Trasformazione e gratitudine verso l’insegnamento

scritto da Gabriella Soldadino

Quando penso ai miei dieci anni di pratica dell’Ashtanga Yoga, la prima immagine che mi viene in mente non è quella delle sequenze fluide o della fatica mattutina per arrivare in shala. È il volto di Elena e degli assistenti che via via mi hanno accompagnato nella pratica.

Elena, una donna dolcissima, rigorosa, attenta, a volte inflessibile. Un’insegnante capace di vedere tutto: la postura da correggere, il respiro troppo corto, la mente che si distrae, le resistenze…

Eppure, è stato proprio quel rigore a trasformare la mia pratica — e me stessa.

Il valore del rigore.

L’Ashtanga è una disciplina che richiede costanza, presenza e un certo grado di umiltà. Da sola, probabilmente, non avrei mai mantenuto per dieci anni l’impegno quotidiano di salire sul tappetino. La mia insegnante, invece, sapeva come guidare senza sconti: ogni correzione era un invito a superare i miei limiti, ogni richiamo un modo per riportarmi al respiro.

Quando mi sembrava di non farcela, c’era sempre la sua voce a ricordarmi che lo yoga non è performance, ma trasformazione. Una trasformazione che avviene attraverso piccole, ripetute conquiste.

L’esperienza sul tappetino e nella vita

Col tempo ho compreso che ciò che accadeva sul tappetino non rimaneva confinato lì. 

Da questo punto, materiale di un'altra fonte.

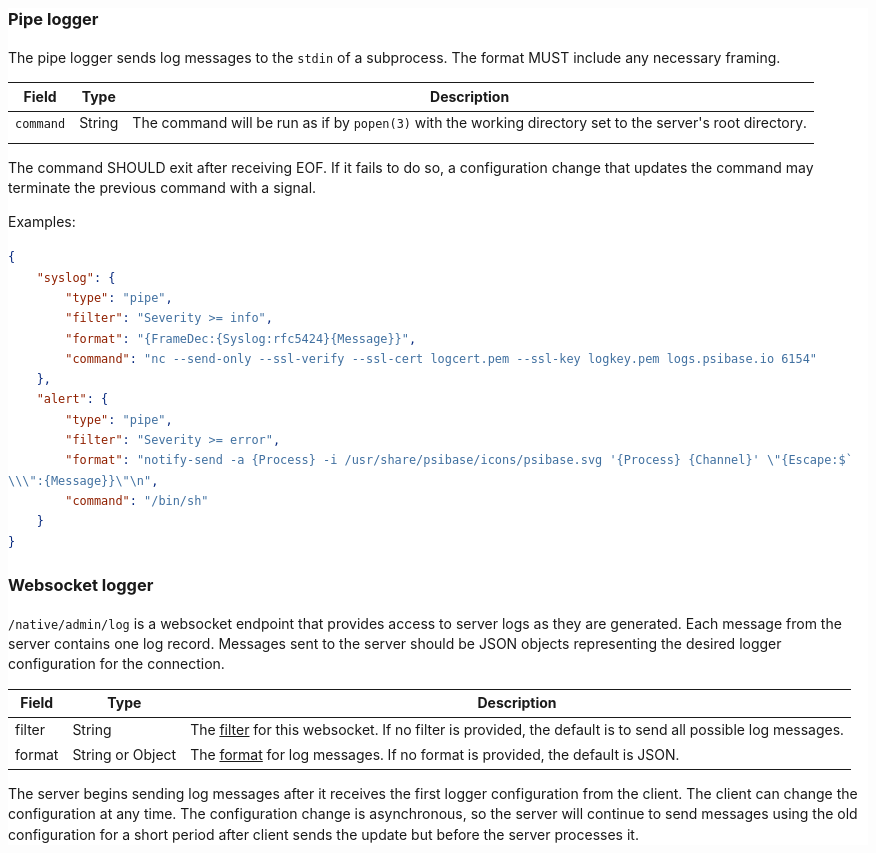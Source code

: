 
### Pipe logger

The pipe logger sends log messages to the `stdin` of a subprocess. The format MUST include any necessary framing.

| Field     | Type   | Description                                                                                                |
|-----------|--------|------------------------------------------------------------------------------------------------------------|
| `command` | String | The command will be run as if by `popen(3)` with the working directory set to the server's root directory. |
|           |        |                                                                                                            |

The command SHOULD exit after receiving EOF. If it fails to do so, a configuration change that updates the command may terminate the previous command with a signal.

Examples:
```json
{
    "syslog": {
        "type": "pipe",
        "filter": "Severity >= info",
        "format": "{FrameDec:{Syslog:rfc5424}{Message}}",
        "command": "nc --send-only --ssl-verify --ssl-cert logcert.pem --ssl-key logkey.pem logs.psibase.io 6154"
    },
    "alert": {
        "type": "pipe",
        "filter": "Severity >= error",
        "format": "notify-send -a {Process} -i /usr/share/psibase/icons/psibase.svg '{Process} {Channel}' \"{Escape:$`\\\":{Message}}\"\n",
        "command": "/bin/sh"
    }
}
```

### Websocket logger

`/native/admin/log` is a websocket endpoint that provides access to server logs as they are generated. Each message from the server contains one log record. Messages sent to the server should be JSON objects representing the desired logger configuration for the connection.

| Field  | Type             | Description                                                                                                                                          |
|--------|------------------|------------------------------------------------------------------------------------------------------------------------------------------------------|
| filter | String           | The [filter](./configuration/logging.md#log-filters) for this websocket. If no filter is provided, the default is to send all possible log messages. |
| format | String or Object | The [format](./configuration/logging.md#log-formatters) for log messages. If no format is provided, the default is JSON.                             |

The server begins sending log messages after it receives the first logger configuration from the client. The client can change the configuration at any time.  The configuration change is asynchronous, so the server will continue to send messages using the old configuration for a short period after client sends the update but before the server processes it.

Le sfide che incontravo nelle posizioni erano spesso un riflesso perfetto di ciò che vivevo fuori dalla shala.

Ricordo ancora la fatica — e la paura — nel salire su dal ponte. Non era solo una questione fisica: era un atto di fede. Ogni volta che provavo a sollevarmi, mi trovavo davanti alle mie resistenze più profonde: la tensione, il timore di cadere, il dubbio di non essere abbastanza forte.

Il giorno in cui finalmente sono salita su dal ponte (tra l’altro solo con il respiro), ho capito che avevo superato un confine dentro di me. Da allora, ogni volta che la vita mi presentava una sfida più grande, che sembrava insormontabile, tornavo mentalmente a quel momento: se sono riuscita a farlo lì, posso farcela anche qui.

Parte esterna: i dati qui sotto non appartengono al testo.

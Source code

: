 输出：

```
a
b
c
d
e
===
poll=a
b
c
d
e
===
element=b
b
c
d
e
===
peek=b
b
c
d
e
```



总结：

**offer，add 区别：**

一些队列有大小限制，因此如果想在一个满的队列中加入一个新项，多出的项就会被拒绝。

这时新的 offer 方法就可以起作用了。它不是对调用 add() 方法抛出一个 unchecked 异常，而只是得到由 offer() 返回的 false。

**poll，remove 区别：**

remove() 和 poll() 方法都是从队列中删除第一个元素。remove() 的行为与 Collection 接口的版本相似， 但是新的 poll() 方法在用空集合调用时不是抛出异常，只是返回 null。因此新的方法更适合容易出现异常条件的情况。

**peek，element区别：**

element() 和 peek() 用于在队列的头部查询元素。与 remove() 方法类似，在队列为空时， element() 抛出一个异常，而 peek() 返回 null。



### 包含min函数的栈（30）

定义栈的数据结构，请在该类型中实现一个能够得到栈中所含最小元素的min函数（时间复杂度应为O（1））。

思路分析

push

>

È stato un ricordo-ancora, una memoria corporea che mi ha aiutata a vincere battaglie molto più difficili, a credere nella mia resilienza quando tutto sembrava complicato.

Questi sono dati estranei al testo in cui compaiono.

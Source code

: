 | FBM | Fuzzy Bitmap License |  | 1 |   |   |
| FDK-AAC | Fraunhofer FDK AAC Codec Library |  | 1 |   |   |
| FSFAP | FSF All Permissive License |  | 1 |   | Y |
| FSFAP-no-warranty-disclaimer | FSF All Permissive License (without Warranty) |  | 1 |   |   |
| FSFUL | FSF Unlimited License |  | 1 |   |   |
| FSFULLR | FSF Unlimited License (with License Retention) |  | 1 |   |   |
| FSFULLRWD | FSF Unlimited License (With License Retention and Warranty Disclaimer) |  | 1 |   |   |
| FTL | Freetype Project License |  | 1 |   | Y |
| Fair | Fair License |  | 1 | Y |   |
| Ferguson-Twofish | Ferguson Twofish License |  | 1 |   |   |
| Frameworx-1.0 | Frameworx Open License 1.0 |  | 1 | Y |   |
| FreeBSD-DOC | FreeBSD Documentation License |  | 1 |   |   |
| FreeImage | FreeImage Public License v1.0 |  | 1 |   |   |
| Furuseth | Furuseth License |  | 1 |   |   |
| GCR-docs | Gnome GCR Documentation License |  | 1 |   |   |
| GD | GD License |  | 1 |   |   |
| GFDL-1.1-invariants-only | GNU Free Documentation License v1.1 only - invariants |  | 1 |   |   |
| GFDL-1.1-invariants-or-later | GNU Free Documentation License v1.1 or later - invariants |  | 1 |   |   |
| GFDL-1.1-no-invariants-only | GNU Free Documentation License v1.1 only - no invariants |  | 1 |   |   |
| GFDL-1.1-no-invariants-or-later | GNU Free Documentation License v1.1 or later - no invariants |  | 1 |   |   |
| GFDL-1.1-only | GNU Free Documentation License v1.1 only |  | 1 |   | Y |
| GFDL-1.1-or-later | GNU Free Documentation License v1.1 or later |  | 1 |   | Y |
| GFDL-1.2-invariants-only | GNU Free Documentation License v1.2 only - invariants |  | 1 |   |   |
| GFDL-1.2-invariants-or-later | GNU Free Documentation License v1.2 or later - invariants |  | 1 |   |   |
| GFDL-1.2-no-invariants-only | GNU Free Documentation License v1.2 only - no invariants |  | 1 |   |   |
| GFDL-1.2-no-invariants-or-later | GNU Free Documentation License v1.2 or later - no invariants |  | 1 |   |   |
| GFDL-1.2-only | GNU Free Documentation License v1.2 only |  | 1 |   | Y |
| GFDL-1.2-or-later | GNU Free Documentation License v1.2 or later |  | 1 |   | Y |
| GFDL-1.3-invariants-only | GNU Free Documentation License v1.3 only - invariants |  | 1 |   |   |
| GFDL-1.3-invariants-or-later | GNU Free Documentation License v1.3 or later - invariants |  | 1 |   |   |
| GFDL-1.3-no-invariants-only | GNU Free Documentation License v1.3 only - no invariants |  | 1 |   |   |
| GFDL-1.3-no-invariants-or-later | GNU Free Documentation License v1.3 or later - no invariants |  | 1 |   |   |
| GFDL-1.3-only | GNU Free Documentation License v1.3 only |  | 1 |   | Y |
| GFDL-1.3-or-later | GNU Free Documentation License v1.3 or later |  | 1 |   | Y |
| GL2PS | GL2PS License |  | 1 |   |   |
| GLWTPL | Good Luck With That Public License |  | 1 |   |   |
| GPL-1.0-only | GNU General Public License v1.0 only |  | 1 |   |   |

L’importanza dell’insegnamento

Oggi so che senza Elena, nulla di tutto questo sarebbe accaduto nello stesso modo. La sua presenza esigente è stata il filo rosso che mi ha accompagnata in un percorso non sempre semplice, ma sempre sincero.

Il suo modo di trasmettere l’Ashtanga era un insegnamento alla vita, alla pazienza, alla determinazione e all’abbandono. Era un invito costante a guardarmi dentro, a riconoscere le mie ombre, a non scappare davanti alle difficoltà ma ad attraversarle.

E così spesso è successo. E questa ricchezza ce l’ho ancora nel profondo del cuore e anche se la vita mi ha portato ad allontanarmi dalla mia cara shala  e dalle ‘’sisters’’ così ci chiamavamo con le compagne di tappetino, per me loro sono sempre al primo posto.

Dopo dieci anni, lo yoga continua a essere una parte essenziale della mia identità. Non pratico più ma porto con me la disciplina, il respiro, la consapevolezza. E soprattutto, porto con me la gratitudine.

Perché dietro ogni percorso autentico c’è quasi sempre un maestro — qualcuno che, con fermezza e cura, ti accompagna nel viaggio verso te stesso.